The Spirit helps us with
our weakness. We do not know how to pray as we should. But the Spirit
himself speaks to God for us, even begs God for us with deep feelings
that words cannot explain. God
can see what is in people’s hearts. And he knows what is in the mind of
the Spirit, because the Spirit speaks to God for his people in the way
God wants.
Romans 8:25-27
"Are you okay?" How many times do we ask this question of someone who seems quiet, thoughtful, or perhaps depressed or anxious or both?
The holidays seem to intensify Depression and Anxiety. Why? Partly because the Holidays are supposed to be a time of celebration and happiness, yet the person battling depression and anxiety cannot feel happiness or celebratory. As a matter of fact, the person battling Depression and Anxiety may add guilt to the mix because they feel they cannot measure up to the expectations of the season. This will cause the person battling depression and anxiety to withdraw from others. The anguish and turmoil which roils within them can rob them of rest, sleep, enjoyment of any kind, will drain their energy, and even push them to the brink of suicide. All the while, they may be wearing the face of one who is okay.
I cannot tell you the number of times I have heard someone responding to a suicide, "They gave no indication" "They always seemed so happy" "They were always upbeat" "I had no clue anything was wrong." My question to those people is simple: "How well did you REALLY know the person?" You see, when you truly know someone, you know their idiosyncrasies, their habits, you see behind the mask.
Here are a few thoughts of what is and what is not helpful when dealing with a person battling depression:
- NEVER tell them to "get over it" or ask them "what do YOU have to be sad about?" or tell them to "quit feeling sorry for themselves".
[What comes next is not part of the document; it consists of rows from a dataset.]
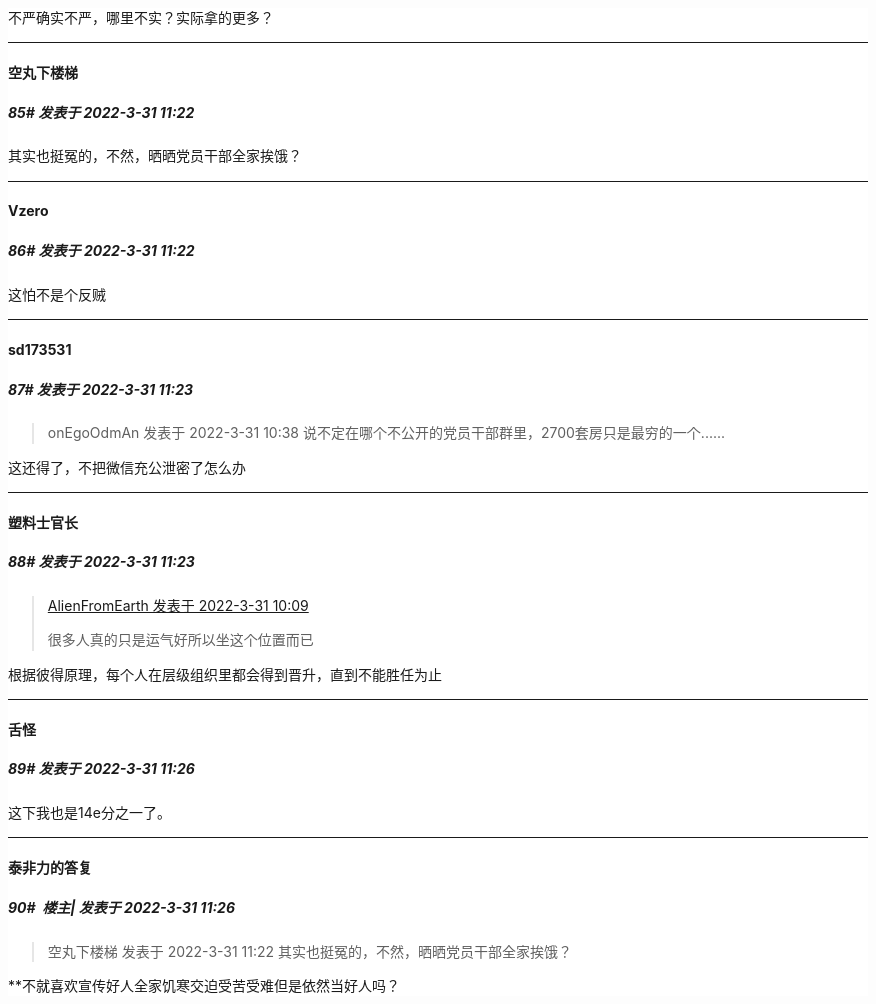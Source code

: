 不严确实不严，哪里不实？实际拿的更多？

*****

####  空丸下楼梯  
##### 85#       发表于 2022-3-31 11:22

其实也挺冤的，不然，晒晒党员干部全家挨饿？

*****

####  Vzero  
##### 86#       发表于 2022-3-31 11:22

这怕不是个反贼

*****

####  sd173531  
##### 87#       发表于 2022-3-31 11:23

<blockquote>onEgoOdmAn 发表于 2022-3-31 10:38
说不定在哪个不公开的党员干部群里，2700套房只是最穷的一个......</blockquote>
这还得了，不把微信充公泄密了怎么办



*****

####  塑料士官长  
##### 88#       发表于 2022-3-31 11:23

<blockquote><a href="httphttps://bbs.saraba1st.com/2b/forum.php?mod=redirect&amp;goto=findpost&amp;pid=55255586&amp;ptid=2061455" target="_blank">AlienFromEarth 发表于 2022-3-31 10:09</a>

很多人真的只是运气好所以坐这个位置而已</blockquote>
根据彼得原理，每个人在层级组织里都会得到晋升，直到不能胜任为止

*****

####  舌怪  
##### 89#       发表于 2022-3-31 11:26

这下我也是14e分之一了。

*****

####  泰非力的答复  
##### 90#         楼主| 发表于 2022-3-31 11:26

<blockquote>空丸下楼梯 发表于 2022-3-31 11:22
其实也挺冤的，不然，晒晒党员干部全家挨饿？</blockquote>
**不就喜欢宣传好人全家饥寒交迫受苦受难但是依然当好人吗？


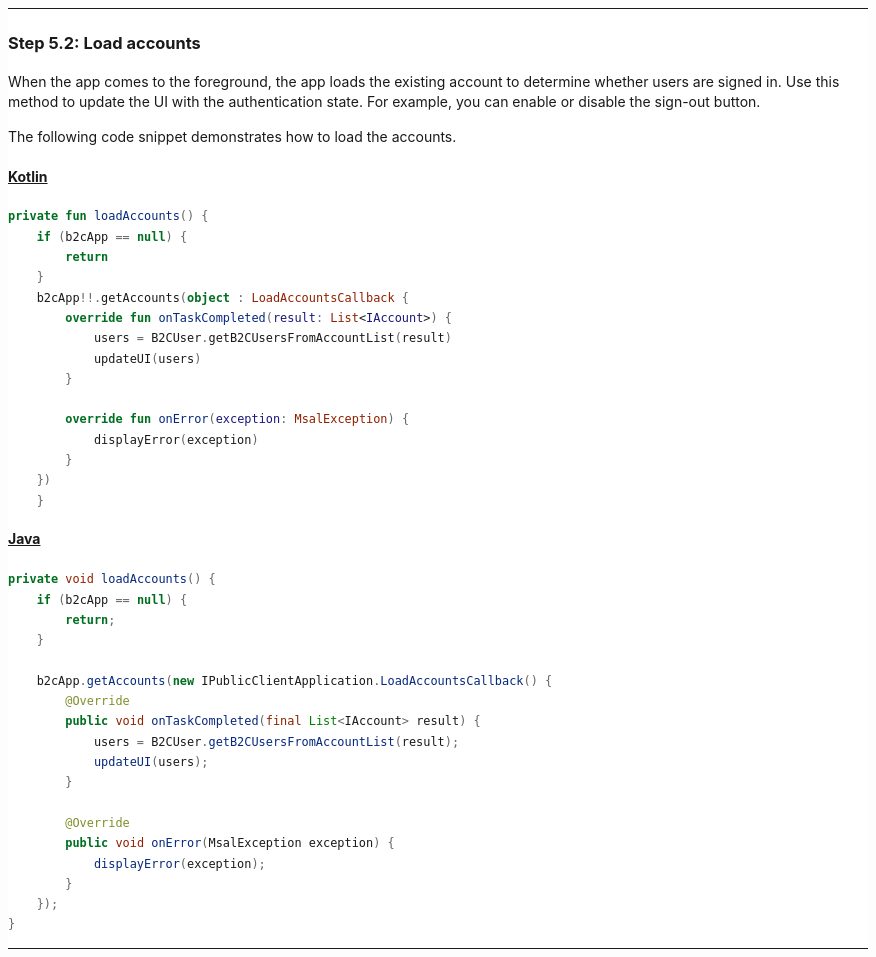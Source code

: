 
--- 

### Step 5.2: Load accounts

When the app comes to the foreground, the app loads the existing account to determine whether users are signed in. Use this method to update the UI with the authentication state. For example, you can enable or disable the sign-out button.

The following code snippet demonstrates how to load the accounts.

#### [Kotlin](#tab/kotlin)


```kotlin
private fun loadAccounts() {
    if (b2cApp == null) {
        return
    }
    b2cApp!!.getAccounts(object : LoadAccountsCallback {
        override fun onTaskCompleted(result: List<IAccount>) {
            users = B2CUser.getB2CUsersFromAccountList(result)
            updateUI(users)
        }
    
        override fun onError(exception: MsalException) {
            displayError(exception)
        }
    })
    }
```

#### [Java](#tab/java)

```java
private void loadAccounts() {
    if (b2cApp == null) {
        return;
    }

    b2cApp.getAccounts(new IPublicClientApplication.LoadAccountsCallback() {
        @Override
        public void onTaskCompleted(final List<IAccount> result) {
            users = B2CUser.getB2CUsersFromAccountList(result);
            updateUI(users);
        }

        @Override
        public void onError(MsalException exception) {
            displayError(exception);
        }
    });
}
```

--- 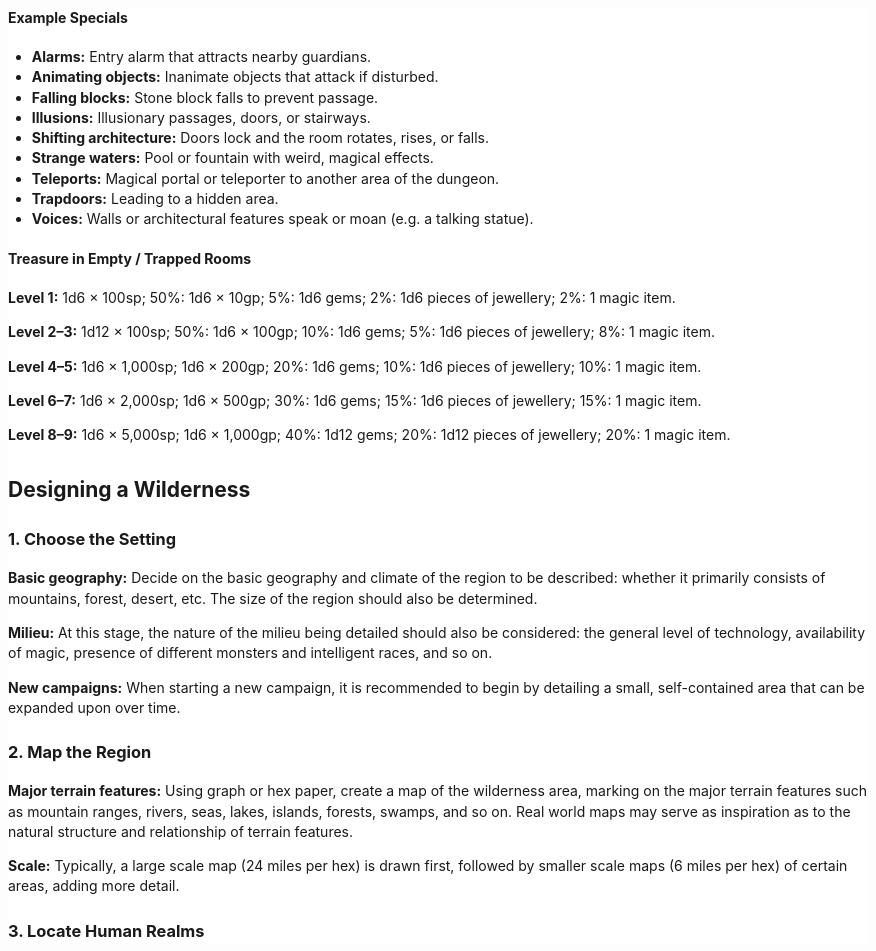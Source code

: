 #### Example Specials

* **Alarms:** Entry alarm that attracts nearby guardians.
* **Animating objects:** Inanimate objects that attack if disturbed.
* **Falling blocks:** Stone block falls to prevent passage.
* **Illusions:** Illusionary passages, doors, or stairways.
* **Shifting architecture:** Doors lock and the room rotates, rises, or falls.
* **Strange waters:** Pool or fountain with weird, magical effects.
* **Teleports:** Magical portal or teleporter to another area of the dungeon.
* **Trapdoors:** Leading to a hidden area.
* **Voices:** Walls or architectural features speak or moan (e.g. a talking statue).

#### Treasure in Empty / Trapped Rooms

**Level 1:** 1d6 × 100sp; 50%: 1d6 × 10gp; 5%: 1d6 gems; 2%: 1d6 pieces of jewellery; 2%: 1 magic item.

**Level 2–3:** 1d12 × 100sp; 50%: 1d6 × 100gp; 10%: 1d6 gems; 5%: 1d6 pieces of jewellery; 8%: 1 magic item.

**Level 4–5:** 1d6 × 1,000sp; 1d6 × 200gp; 20%: 1d6 gems; 10%: 1d6 pieces of jewellery; 10%: 1 magic item.

**Level 6–7:** 1d6 × 2,000sp; 1d6 × 500gp; 30%: 1d6 gems; 15%: 1d6 pieces of jewellery; 15%: 1 magic item.

**Level 8–9:** 1d6 × 5,000sp; 1d6 × 1,000gp; 40%: 1d12 gems; 20%: 1d12 pieces of jewellery; 20%: 1 magic item.

## Designing a Wilderness

### 1. Choose the Setting

**Basic geography:** Decide on the basic geography and climate of the region to be described: whether it primarily consists of mountains, forest, desert, etc. The size of the region should also be determined.

**Milieu:** At this stage, the nature of the milieu being detailed should also be considered: the general level of technology, availability of magic, presence of different monsters and intelligent races, and so on.

**New campaigns:** When starting a new campaign, it is recommended to begin by detailing a small, self-contained area that can be expanded upon over time.

### 2. Map the Region

**Major terrain features:** Using graph or hex paper, create a map of the wilderness area, marking on the major terrain features such as mountain ranges, rivers, seas, lakes, islands, forests, swamps, and so on. Real world maps may serve as inspiration as to the natural structure and relationship of terrain features.

**Scale:** Typically, a large scale map (24 miles per hex) is drawn first, followed by smaller scale maps (6 miles per hex) of certain areas, adding more detail.

### 3. Locate Human Realms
- Interact with them with the premise that they have either a chemical imbalance or have PTSD due to some tragic incident(s) they have faced. Tread carefully.
- Don't be afraid to ask questions: "I'm not sure what you are going through, but I would like to understand if you would tell me."
- Allow the person to have their space. Many will seek a place where they feel protected and safe. I usually seek out a corner somewhere.
- Understand that chemical imbalances and PTSD cannot be controlled for very long. With chemical imbalances, medications can help, but I have yet to find a combination that fixes the issue. With PTSD, some medications dull the senses, but do not fix the issues.
- Might want to sit down for this one: Quoting Bible verses to them is highly detrimental! Most already feel a sense of guilt for not being "normal" there is no need to further alienate them by telling them to "Just turn it over to Jesus and it'll all go away." Yes, I, as a Chaplain, and a sufferer of Chemical Imbalances as well as PTSD said this. Scripture has its place and is comforting when used correctly. Pouring salt in the wounds with Scripture is not helpful and lowers your credibility.
- Help start a support group. A safe place where the concerns can be openly addressed and perspectives can be offered.